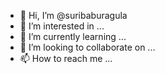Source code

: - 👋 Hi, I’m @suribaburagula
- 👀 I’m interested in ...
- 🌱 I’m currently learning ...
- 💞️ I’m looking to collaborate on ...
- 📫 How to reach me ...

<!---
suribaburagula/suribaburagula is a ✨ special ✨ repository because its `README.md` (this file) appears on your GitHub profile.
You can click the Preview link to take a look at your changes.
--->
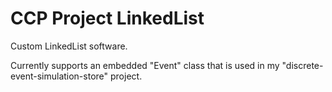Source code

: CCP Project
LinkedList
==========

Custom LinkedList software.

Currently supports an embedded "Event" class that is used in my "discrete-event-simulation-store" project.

==

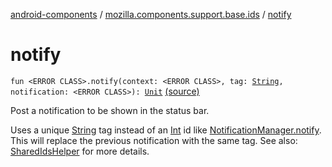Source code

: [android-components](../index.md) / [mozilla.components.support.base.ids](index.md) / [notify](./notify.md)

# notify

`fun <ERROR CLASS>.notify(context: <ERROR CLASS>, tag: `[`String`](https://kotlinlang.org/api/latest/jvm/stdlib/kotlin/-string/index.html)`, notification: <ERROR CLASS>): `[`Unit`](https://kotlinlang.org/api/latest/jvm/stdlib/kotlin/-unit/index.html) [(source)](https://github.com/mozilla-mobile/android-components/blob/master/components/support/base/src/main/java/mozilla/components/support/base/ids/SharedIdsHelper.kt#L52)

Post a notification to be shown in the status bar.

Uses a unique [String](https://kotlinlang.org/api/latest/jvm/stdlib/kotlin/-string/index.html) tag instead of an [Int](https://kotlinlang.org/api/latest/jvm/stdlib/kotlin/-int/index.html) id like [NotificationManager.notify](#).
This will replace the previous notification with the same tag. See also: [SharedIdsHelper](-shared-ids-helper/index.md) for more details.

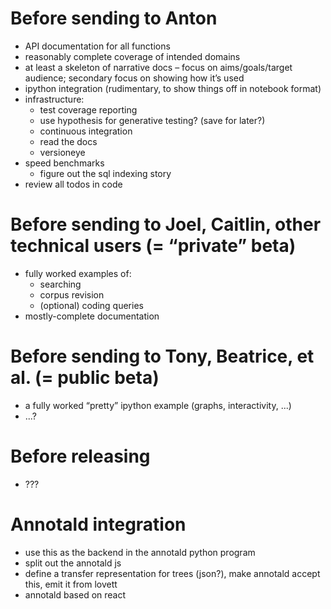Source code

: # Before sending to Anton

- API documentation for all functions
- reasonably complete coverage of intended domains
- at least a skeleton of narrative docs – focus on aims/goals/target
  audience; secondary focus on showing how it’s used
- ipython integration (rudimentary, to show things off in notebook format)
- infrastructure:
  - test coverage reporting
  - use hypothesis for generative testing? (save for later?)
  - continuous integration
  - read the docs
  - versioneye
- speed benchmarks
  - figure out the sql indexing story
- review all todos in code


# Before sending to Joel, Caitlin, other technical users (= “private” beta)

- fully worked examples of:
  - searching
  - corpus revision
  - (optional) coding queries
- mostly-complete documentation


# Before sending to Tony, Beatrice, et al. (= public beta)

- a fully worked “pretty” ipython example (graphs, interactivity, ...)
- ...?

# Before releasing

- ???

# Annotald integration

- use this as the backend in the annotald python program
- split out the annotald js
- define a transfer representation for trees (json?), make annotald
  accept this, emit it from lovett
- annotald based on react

* What needs to be done *
Go through the listing above and return every line where the word "coverage" occurs.

* Exercise response *
- reasonably complete coverage of intended domains
  - test coverage reporting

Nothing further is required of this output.